Yet another viewpoint on the Thom class.

Given an $n$-dimensional vector bundle $E\to B$ with connectd base $B$, there is fiber bundle pair $(D^n, S^{n-1}) \to (D(E), S(E))\to B$, where $D(E)$ is the unit disk bundle, and $S(E)$ is the unit sphere bundle. Then one may use the fibration long-exact sequences to show that $\pi_i(D^n,S^{n-1})\to \pi_i(D(E),S(E))$ is an isomorphism. Roughly, there is a long
exact sequence $0=\pi_{i+1}(B,B)\to \pi_i(D^n,S^{n-1})\to \pi_i(D(E),S(E))\to \pi_{i}(B,B)=0$ (one can actually prove
this using long exact sequences of each fibration and of the pairs). Hence by the relative Hurewicz theorem (see Theorem 4.37 of Hatcher), $\pi_i(D(E),S(E))=0$ for $i<n$, and hence $H_i(D(E),S(E))=0$ for $i<n$, and $H_n(D(E),S(E);\mathbb{Z})\cong \pi_n'(D(E),S(E))$, the quotient of $\pi_n(D(E),S(E)) \cong \mathbb{Z}$ by $\gamma x-x$, for $\gamma \in \pi_1(S(E))$, $x\in \pi_n(D(E),S(E))$, for $n\geq 2$. If $n=2$, $\pi_1(S(E))\twoheadrightarrow \pi_1(B)$, and $\pi_1(S(E))=\pi_1(B)$ for $n>2$, so this action will be non-trivial iff the vector bundle is non-orientable. Then $H_n(D(E),S(E))=\mathbb{Z}$ if $E$ is orientable, and $H_n(D(E),S(E))=\mathbb{Z}/2\mathbb{Z}$ if $E$ is non-orientable.
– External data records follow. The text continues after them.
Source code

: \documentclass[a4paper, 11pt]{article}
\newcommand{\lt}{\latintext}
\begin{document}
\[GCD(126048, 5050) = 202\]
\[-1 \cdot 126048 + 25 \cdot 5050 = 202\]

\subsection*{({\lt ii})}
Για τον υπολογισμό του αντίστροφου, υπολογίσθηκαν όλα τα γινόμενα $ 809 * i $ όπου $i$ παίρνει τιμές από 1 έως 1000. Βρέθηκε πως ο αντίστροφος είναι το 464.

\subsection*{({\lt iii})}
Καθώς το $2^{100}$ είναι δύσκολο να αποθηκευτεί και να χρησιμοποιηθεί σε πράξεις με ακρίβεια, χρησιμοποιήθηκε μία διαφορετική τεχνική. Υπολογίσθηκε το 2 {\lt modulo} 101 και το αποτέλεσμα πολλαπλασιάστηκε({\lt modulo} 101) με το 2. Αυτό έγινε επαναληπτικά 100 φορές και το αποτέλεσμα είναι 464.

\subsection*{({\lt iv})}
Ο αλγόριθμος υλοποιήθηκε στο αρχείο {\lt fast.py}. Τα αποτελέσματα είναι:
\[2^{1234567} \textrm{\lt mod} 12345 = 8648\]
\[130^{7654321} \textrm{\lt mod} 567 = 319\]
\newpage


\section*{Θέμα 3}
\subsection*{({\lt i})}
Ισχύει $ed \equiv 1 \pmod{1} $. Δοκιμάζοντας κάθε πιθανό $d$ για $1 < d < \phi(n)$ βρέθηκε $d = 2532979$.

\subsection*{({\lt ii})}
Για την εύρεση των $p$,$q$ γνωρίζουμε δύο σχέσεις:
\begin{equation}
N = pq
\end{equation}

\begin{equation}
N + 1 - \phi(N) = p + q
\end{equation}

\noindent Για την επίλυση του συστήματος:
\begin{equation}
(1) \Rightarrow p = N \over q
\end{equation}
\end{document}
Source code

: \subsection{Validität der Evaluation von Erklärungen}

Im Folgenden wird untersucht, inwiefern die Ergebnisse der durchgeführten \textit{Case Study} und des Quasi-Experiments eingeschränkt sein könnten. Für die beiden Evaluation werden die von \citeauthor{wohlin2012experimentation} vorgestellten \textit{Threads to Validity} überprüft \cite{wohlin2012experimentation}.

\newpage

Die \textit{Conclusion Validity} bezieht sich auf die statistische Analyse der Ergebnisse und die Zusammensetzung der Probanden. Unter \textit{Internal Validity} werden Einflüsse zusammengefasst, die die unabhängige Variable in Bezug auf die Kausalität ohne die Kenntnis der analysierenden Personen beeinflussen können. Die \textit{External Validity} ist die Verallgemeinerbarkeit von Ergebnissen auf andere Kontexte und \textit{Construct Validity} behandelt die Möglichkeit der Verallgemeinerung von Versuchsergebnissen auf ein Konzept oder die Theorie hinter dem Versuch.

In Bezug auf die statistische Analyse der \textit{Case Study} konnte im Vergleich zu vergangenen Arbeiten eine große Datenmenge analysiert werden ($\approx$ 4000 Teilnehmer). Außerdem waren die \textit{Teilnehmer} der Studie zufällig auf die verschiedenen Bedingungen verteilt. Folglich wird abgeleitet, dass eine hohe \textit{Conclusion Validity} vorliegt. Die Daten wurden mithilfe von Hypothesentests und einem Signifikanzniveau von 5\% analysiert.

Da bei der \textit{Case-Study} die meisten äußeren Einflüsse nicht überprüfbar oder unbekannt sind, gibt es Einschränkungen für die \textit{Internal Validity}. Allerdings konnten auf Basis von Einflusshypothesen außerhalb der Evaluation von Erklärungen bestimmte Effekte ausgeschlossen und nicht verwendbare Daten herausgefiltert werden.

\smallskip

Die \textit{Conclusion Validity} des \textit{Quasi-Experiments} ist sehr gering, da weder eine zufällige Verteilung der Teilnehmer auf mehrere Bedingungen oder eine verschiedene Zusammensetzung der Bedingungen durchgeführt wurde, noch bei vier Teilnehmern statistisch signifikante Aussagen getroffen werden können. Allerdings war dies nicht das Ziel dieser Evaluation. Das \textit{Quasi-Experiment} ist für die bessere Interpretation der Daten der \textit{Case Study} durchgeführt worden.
Now use the universal coefficient theorem to get the existence of the Thom class.

For $n=1$, $\pi_1(D^1, S^0)\to \pi_1(D(E),S(E))$ is still an isomorphism, but $\pi_1(D^1, S^0))$ is a 2-pointed set. We have
a map $\pi_1(D(E),S(E)) \to H_1(D(E),S(E);\mathbb{Z}/2\mathbb{Z}$ which is an isomorphism (assuming the base $B$ is connected).
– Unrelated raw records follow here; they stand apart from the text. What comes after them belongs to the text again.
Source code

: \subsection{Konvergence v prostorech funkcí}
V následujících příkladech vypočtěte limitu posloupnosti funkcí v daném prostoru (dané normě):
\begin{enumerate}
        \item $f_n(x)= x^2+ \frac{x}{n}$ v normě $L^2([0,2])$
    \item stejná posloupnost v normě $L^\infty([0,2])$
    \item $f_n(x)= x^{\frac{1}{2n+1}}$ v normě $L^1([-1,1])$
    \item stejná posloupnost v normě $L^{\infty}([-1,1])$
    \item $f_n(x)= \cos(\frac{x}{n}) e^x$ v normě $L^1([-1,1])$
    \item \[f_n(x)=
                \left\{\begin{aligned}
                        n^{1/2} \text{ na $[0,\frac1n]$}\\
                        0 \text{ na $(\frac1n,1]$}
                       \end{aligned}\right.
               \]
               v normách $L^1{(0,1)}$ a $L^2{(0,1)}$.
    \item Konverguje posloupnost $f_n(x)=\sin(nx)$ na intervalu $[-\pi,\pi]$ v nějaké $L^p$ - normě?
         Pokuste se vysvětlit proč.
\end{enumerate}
Once one has the Thom class, the Thom isomorphism maybe be proved as a consequence of the relative Leray-Hirsch theorem. The proof given in Appendix 4.D of Hatcher is by induction on skeleta; I don't know of a direct proof.
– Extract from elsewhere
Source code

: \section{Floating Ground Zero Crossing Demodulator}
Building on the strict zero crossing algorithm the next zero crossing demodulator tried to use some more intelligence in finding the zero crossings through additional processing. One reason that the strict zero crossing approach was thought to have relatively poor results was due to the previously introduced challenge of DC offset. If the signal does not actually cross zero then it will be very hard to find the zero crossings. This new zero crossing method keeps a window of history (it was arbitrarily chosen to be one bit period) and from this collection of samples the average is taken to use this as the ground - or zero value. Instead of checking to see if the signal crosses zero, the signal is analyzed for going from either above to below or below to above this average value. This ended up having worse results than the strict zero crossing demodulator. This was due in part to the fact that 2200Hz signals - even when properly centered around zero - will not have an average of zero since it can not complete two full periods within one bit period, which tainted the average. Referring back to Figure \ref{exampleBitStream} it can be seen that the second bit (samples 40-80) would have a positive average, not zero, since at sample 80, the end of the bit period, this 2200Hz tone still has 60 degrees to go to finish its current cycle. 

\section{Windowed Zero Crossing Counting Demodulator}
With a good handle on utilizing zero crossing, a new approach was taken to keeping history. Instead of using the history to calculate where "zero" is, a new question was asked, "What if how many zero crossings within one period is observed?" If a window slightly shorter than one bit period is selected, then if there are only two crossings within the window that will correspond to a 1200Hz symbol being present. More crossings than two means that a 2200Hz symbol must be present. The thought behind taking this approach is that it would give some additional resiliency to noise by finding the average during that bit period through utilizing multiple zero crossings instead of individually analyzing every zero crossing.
For $n=1$, $p:S(E)\to B$ is a 2-fold covering space, and
the Gysin sequence may be deduced from the long exact sequence coming from the short exact sequence of chain complexes
$$0 \to C*(B) \overset{p^*}{\to} C^*(S(E)) \overset{p^!}{\to} C^*(B)\to 0,$$
with coefficients in $\mathbb{Z}/2\mathbb{Z}$, where $p^!$ is the transfer map. The $(\mod 2)$-Euler class is the element in $H^1(B;\mathbb{Z}/2\mathbb{Z}) = Hom(\pi_1(B),\mathbb{Z}/2\mathbb{Z})$ defining the 2-fold cover $S(E)\to B$.